TASK DATA:
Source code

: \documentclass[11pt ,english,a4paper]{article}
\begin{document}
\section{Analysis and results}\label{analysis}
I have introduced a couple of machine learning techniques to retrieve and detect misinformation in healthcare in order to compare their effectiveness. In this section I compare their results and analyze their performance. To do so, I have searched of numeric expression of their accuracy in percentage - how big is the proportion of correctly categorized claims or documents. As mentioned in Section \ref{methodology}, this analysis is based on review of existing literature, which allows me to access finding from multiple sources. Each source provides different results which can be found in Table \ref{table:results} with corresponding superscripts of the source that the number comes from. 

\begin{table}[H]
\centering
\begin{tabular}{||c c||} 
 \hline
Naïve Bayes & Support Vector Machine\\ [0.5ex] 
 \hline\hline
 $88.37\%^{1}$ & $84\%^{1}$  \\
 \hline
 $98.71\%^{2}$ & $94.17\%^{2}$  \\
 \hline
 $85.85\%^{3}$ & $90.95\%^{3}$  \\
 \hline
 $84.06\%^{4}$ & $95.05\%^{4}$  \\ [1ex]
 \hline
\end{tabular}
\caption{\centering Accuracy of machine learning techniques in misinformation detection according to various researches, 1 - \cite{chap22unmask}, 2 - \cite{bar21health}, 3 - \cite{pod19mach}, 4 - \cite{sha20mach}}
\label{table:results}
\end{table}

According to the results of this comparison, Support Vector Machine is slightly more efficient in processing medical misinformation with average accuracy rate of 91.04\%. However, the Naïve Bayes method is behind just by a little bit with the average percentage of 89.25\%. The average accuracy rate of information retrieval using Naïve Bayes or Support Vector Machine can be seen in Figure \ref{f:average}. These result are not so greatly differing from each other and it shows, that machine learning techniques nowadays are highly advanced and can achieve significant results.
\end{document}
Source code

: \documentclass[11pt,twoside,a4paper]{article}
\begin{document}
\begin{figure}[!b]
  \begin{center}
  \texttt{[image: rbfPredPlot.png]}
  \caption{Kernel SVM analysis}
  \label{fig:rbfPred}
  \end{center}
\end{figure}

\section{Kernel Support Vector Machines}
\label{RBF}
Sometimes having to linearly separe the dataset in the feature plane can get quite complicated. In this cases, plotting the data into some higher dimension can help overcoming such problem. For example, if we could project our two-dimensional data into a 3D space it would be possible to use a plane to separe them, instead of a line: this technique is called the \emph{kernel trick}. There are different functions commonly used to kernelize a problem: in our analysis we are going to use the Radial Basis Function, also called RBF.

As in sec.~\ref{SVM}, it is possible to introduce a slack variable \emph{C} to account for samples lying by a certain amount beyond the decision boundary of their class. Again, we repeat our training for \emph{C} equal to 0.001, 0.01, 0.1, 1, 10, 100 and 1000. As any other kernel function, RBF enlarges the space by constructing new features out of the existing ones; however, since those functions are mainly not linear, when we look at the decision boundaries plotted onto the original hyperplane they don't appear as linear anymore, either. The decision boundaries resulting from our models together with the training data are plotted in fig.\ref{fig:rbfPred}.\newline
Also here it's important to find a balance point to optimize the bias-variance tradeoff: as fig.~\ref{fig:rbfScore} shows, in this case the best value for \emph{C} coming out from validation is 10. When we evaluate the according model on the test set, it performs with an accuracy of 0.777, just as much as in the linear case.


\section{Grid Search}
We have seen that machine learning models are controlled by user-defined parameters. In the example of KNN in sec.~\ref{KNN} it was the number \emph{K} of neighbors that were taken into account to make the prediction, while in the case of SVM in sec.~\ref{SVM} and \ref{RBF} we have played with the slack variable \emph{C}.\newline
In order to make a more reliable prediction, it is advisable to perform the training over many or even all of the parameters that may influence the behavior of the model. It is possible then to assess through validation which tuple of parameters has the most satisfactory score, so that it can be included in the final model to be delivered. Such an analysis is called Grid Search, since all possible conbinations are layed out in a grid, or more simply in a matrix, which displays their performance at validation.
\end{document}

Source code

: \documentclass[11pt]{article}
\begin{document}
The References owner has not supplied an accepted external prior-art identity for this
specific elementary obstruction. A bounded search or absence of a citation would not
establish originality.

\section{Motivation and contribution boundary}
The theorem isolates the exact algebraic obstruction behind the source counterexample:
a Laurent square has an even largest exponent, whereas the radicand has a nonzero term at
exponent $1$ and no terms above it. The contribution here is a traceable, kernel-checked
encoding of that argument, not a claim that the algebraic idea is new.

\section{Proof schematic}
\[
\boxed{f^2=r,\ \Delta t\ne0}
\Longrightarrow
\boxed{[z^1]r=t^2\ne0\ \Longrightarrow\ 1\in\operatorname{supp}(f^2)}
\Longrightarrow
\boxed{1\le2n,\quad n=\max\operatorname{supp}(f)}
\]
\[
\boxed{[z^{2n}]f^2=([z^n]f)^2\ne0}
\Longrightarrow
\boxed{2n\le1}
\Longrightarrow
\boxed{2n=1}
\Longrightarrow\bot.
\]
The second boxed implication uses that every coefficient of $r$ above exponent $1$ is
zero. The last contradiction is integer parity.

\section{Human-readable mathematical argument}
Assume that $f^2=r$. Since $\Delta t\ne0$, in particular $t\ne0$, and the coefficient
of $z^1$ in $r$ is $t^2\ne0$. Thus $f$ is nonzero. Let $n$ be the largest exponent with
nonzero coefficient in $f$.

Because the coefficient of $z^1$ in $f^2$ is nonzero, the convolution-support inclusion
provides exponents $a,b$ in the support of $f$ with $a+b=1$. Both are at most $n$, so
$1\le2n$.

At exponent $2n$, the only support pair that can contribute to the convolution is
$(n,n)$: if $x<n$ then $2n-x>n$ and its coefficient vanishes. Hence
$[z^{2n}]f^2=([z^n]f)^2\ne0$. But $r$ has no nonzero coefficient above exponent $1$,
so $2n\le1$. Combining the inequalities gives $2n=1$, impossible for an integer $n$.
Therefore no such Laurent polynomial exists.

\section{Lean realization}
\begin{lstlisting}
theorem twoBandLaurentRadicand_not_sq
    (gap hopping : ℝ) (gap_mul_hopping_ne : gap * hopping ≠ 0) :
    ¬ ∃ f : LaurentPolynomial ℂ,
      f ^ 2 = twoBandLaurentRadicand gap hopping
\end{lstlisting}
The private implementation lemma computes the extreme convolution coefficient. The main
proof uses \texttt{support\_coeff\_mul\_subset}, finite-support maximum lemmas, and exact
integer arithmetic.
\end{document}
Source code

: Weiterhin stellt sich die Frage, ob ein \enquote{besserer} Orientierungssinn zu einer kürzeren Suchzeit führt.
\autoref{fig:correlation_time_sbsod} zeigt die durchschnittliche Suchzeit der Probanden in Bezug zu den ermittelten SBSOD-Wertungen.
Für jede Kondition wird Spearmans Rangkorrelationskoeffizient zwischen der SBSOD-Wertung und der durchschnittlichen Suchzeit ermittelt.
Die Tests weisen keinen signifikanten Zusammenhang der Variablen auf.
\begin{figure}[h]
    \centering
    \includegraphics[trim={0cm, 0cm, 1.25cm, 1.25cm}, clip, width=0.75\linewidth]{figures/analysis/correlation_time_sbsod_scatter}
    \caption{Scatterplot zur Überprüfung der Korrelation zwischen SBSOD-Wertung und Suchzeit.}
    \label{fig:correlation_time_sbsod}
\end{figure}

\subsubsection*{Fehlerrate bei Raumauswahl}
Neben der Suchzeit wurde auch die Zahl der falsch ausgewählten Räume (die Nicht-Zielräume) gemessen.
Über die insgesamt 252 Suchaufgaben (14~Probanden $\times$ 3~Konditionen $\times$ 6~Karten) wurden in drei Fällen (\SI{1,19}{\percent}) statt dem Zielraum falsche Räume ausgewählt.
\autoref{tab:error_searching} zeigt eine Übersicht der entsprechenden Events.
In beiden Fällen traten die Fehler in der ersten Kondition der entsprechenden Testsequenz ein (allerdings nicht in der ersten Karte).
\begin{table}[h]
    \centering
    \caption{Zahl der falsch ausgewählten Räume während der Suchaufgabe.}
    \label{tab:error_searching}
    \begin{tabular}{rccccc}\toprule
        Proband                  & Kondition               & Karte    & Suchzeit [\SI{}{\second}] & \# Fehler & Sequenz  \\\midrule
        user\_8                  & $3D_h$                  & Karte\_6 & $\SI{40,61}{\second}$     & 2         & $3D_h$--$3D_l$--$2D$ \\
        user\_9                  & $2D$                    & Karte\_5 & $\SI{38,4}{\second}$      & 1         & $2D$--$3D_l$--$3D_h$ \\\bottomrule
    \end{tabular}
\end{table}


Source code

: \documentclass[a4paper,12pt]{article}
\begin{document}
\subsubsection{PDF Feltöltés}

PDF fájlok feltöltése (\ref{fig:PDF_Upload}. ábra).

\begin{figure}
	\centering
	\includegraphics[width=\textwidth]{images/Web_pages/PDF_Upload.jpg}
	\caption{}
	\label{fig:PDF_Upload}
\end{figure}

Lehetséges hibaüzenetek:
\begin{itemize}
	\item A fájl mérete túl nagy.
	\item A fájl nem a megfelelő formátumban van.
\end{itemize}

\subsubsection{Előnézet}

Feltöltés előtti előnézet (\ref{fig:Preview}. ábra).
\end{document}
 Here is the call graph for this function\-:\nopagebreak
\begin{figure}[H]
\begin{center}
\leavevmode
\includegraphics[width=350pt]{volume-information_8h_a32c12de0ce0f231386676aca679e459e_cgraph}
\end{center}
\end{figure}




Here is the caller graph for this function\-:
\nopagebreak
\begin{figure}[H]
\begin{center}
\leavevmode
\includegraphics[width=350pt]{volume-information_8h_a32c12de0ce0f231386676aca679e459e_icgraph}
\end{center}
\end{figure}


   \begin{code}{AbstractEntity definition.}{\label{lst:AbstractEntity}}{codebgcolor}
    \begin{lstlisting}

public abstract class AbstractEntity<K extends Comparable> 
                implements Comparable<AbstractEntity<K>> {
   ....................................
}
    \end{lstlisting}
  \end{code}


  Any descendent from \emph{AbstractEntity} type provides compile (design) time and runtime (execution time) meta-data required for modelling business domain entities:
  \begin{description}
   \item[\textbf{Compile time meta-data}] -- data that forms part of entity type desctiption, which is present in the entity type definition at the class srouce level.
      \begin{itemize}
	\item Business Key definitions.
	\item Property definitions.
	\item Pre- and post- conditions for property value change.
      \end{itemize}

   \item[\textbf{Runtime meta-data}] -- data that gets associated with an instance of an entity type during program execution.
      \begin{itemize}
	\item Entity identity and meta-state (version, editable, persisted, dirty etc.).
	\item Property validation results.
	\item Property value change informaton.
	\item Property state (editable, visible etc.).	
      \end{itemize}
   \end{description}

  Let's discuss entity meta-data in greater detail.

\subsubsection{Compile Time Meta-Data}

WHAT IS REQUIRED: Using the data above, show each line where "behind" occurs.

RESPONSE:
According to the results of this comparison, Support Vector Machine is slightly more efficient in processing medical misinformation with average accuracy rate of 91.04\%. However, the Naïve Bayes method is behind just by a little bit with the average percentage of 89.25\%. The average accuracy rate of information retrieval using Naïve Bayes or Support Vector Machine can be seen in Figure \ref{f:average}. These result are not so greatly differing from each other and it shows, that machine learning techniques nowadays are highly advanced and can achieve significant results.
The theorem isolates the exact algebraic obstruction behind the source counterexample:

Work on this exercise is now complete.